=== Input for this task ===

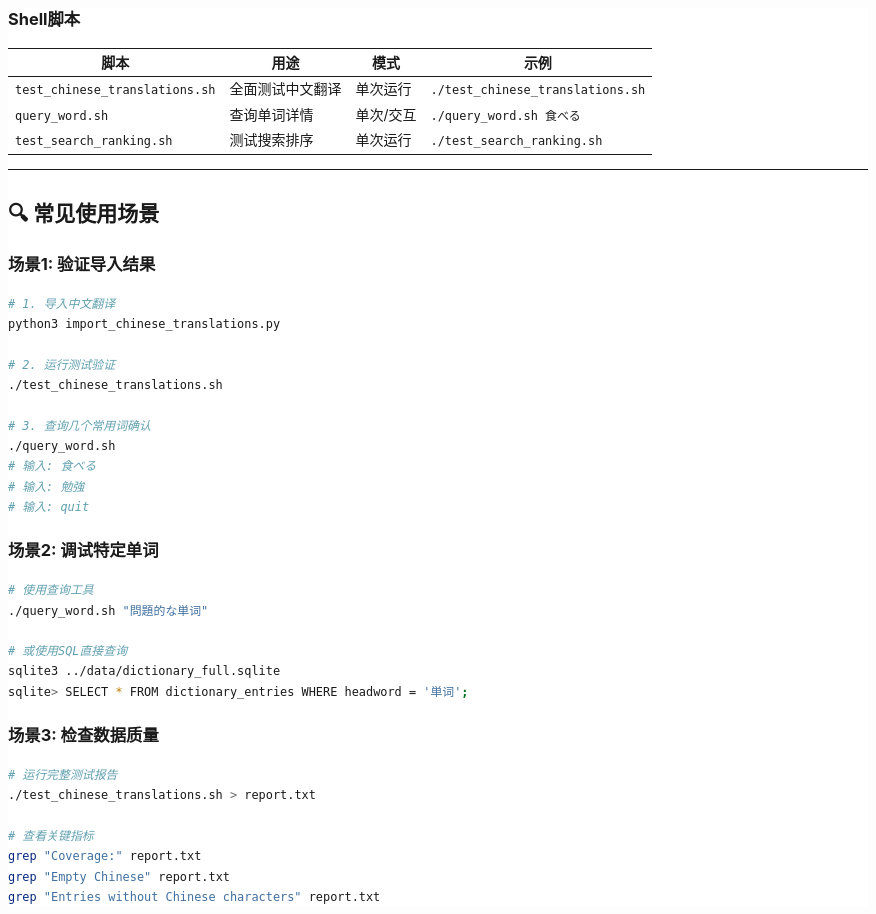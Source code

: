 ### Shell脚本

| 脚本 | 用途 | 模式 | 示例 |
|------|------|------|------|
| `test_chinese_translations.sh` | 全面测试中文翻译 | 单次运行 | `./test_chinese_translations.sh` |
| `query_word.sh` | 查询单词详情 | 单次/交互 | `./query_word.sh 食べる` |
| `test_search_ranking.sh` | 测试搜索排序 | 单次运行 | `./test_search_ranking.sh` |

---

## 🔍 常见使用场景

### 场景1: 验证导入结果

```bash
# 1. 导入中文翻译
python3 import_chinese_translations.py

# 2. 运行测试验证
./test_chinese_translations.sh

# 3. 查询几个常用词确认
./query_word.sh
# 输入: 食べる
# 输入: 勉強
# 输入: quit
```

### 场景2: 调试特定单词

```bash
# 使用查询工具
./query_word.sh "問題的な単词"

# 或使用SQL直接查询
sqlite3 ../data/dictionary_full.sqlite
sqlite> SELECT * FROM dictionary_entries WHERE headword = '単词';
```

### 场景3: 检查数据质量

```bash
# 运行完整测试报告
./test_chinese_translations.sh > report.txt

# 查看关键指标
grep "Coverage:" report.txt
grep "Empty Chinese" report.txt
grep "Entries without Chinese characters" report.txt
```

===

◆ **Requirement**
In the records above, find the lines holding "report". Copy each one.

◆ **Response to the exercise**
./test_chinese_translations.sh > report.txt
grep "Coverage:" report.txt
grep "Empty Chinese" report.txt
grep "Entries without Chinese characters" report.txt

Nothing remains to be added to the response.